■ WHAT TO WORK ON
Only the lines holding "from" are wanted; find them in the listing and return each one.
----- DATA SUPPLIED
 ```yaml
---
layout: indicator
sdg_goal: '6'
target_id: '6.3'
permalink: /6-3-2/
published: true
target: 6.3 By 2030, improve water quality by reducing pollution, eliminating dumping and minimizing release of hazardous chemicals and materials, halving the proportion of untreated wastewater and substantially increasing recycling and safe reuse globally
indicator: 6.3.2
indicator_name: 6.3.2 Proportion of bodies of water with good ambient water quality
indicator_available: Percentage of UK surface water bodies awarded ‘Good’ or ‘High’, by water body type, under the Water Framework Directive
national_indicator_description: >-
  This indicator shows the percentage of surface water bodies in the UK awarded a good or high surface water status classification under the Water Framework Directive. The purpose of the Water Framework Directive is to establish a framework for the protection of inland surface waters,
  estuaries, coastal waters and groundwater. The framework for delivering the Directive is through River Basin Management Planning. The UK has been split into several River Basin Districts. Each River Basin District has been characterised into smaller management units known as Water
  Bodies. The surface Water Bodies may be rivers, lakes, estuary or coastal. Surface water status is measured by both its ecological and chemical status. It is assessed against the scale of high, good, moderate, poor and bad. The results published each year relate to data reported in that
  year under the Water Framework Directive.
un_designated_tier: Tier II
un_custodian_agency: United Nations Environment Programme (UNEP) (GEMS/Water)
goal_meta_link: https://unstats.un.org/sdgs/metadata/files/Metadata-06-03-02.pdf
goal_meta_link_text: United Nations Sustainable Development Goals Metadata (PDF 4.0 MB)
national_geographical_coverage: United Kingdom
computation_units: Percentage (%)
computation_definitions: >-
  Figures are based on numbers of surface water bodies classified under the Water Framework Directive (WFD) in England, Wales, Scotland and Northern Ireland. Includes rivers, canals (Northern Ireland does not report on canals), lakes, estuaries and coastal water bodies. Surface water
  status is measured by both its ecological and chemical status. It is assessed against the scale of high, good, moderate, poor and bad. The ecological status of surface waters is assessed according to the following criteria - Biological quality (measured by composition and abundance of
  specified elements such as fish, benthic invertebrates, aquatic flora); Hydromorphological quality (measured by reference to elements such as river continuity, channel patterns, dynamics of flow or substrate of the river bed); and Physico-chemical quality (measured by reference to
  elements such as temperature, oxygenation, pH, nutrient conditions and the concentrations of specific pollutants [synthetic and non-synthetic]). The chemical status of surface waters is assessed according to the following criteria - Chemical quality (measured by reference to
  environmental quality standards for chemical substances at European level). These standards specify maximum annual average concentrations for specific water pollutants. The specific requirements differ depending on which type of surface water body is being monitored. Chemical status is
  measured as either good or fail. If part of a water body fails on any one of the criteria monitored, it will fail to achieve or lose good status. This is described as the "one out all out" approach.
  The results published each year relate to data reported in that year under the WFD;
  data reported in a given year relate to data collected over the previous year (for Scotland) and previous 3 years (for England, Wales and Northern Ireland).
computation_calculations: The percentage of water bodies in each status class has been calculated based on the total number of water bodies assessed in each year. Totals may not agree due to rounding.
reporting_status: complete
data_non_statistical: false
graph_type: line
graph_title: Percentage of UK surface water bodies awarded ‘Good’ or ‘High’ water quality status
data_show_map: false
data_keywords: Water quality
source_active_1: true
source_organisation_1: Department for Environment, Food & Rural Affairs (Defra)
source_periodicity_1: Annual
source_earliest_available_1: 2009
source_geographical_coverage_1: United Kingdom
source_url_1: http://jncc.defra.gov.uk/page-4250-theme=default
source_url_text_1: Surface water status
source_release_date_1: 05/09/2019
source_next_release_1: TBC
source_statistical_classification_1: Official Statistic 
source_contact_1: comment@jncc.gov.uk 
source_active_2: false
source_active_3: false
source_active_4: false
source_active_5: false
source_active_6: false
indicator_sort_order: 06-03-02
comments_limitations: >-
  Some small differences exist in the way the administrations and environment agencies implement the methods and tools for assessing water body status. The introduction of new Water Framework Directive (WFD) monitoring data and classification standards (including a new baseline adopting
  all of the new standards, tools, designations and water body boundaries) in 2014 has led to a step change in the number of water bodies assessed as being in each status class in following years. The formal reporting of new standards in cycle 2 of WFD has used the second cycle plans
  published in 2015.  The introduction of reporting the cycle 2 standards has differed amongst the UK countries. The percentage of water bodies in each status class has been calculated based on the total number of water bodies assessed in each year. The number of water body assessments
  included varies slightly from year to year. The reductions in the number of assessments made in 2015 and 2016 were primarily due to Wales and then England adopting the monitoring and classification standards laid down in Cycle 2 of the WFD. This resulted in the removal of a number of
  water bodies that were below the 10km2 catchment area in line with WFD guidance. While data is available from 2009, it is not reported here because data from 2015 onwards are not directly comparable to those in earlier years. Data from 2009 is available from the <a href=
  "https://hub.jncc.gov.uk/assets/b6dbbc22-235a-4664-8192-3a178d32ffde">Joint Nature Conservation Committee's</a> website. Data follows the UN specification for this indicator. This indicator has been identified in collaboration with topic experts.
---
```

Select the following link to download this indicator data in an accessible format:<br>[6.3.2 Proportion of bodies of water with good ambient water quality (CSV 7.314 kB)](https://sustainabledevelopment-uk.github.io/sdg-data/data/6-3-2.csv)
----------
■ SOLUTION
  included varies slightly from year to year. The reductions in the number of assessments made in 2015 and 2016 were primarily due to Wales and then England adopting the monitoring and classification standards laid down in Cycle 2 of the WFD. This resulted in the removal of a number of
  water bodies that were below the 10km2 catchment area in line with WFD guidance. While data is available from 2009, it is not reported here because data from 2015 onwards are not directly comparable to those in earlier years. Data from 2009 is available from the <a href=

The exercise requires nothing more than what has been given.